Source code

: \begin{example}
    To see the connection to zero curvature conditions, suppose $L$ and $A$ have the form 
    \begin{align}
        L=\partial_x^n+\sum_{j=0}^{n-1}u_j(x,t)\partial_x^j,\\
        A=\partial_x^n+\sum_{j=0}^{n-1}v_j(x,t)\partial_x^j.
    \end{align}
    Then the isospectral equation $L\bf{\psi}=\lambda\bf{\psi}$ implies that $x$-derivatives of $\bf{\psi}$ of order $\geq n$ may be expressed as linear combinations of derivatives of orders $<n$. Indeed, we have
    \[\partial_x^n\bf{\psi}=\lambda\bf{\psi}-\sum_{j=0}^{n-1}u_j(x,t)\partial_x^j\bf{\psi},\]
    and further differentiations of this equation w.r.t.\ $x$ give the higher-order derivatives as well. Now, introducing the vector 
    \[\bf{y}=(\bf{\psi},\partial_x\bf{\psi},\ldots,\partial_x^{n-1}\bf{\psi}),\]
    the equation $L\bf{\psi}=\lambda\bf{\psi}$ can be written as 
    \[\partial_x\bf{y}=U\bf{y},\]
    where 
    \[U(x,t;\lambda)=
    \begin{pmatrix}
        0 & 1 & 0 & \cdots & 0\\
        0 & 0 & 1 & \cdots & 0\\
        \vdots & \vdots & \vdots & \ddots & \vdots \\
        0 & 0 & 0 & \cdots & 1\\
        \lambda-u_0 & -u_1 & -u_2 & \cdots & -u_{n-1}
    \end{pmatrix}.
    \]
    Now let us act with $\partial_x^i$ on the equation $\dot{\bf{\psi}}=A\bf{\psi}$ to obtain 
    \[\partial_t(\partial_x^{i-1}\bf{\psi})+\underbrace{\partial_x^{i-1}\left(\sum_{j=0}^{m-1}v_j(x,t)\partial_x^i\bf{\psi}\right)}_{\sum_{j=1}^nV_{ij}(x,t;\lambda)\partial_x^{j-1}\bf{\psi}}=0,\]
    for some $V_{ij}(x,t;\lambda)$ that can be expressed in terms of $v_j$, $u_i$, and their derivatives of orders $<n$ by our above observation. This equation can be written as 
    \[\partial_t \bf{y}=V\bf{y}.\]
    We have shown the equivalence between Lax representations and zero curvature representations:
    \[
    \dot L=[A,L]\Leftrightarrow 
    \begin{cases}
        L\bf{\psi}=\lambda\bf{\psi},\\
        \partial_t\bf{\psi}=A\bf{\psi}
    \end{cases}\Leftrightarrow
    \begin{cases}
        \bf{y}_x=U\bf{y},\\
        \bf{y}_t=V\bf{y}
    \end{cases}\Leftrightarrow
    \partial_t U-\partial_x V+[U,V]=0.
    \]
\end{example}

* * * *

Task requirements: Copy out each line of the data in which the word "lambda" appears.

Exercise solution:
    Then the isospectral equation $L\bf{\psi}=\lambda\bf{\psi}$ implies that $x$-derivatives of $\bf{\psi}$ of order $\geq n$ may be expressed as linear combinations of derivatives of orders $<n$. Indeed, we have
    \[\partial_x^n\bf{\psi}=\lambda\bf{\psi}-\sum_{j=0}^{n-1}u_j(x,t)\partial_x^j\bf{\psi},\]
    the equation $L\bf{\psi}=\lambda\bf{\psi}$ can be written as 
    \[U(x,t;\lambda)=
        \lambda-u_0 & -u_1 & -u_2 & \cdots & -u_{n-1}
    \[\partial_t(\partial_x^{i-1}\bf{\psi})+\underbrace{\partial_x^{i-1}\left(\sum_{j=0}^{m-1}v_j(x,t)\partial_x^i\bf{\psi}\right)}_{\sum_{j=1}^nV_{ij}(x,t;\lambda)\partial_x^{j-1}\bf{\psi}}=0,\]
    for some $V_{ij}(x,t;\lambda)$ that can be expressed in terms of $v_j$, $u_i$, and their derivatives of orders $<n$ by our above observation. This equation can be written as 
        L\bf{\psi}=\lambda\bf{\psi},\\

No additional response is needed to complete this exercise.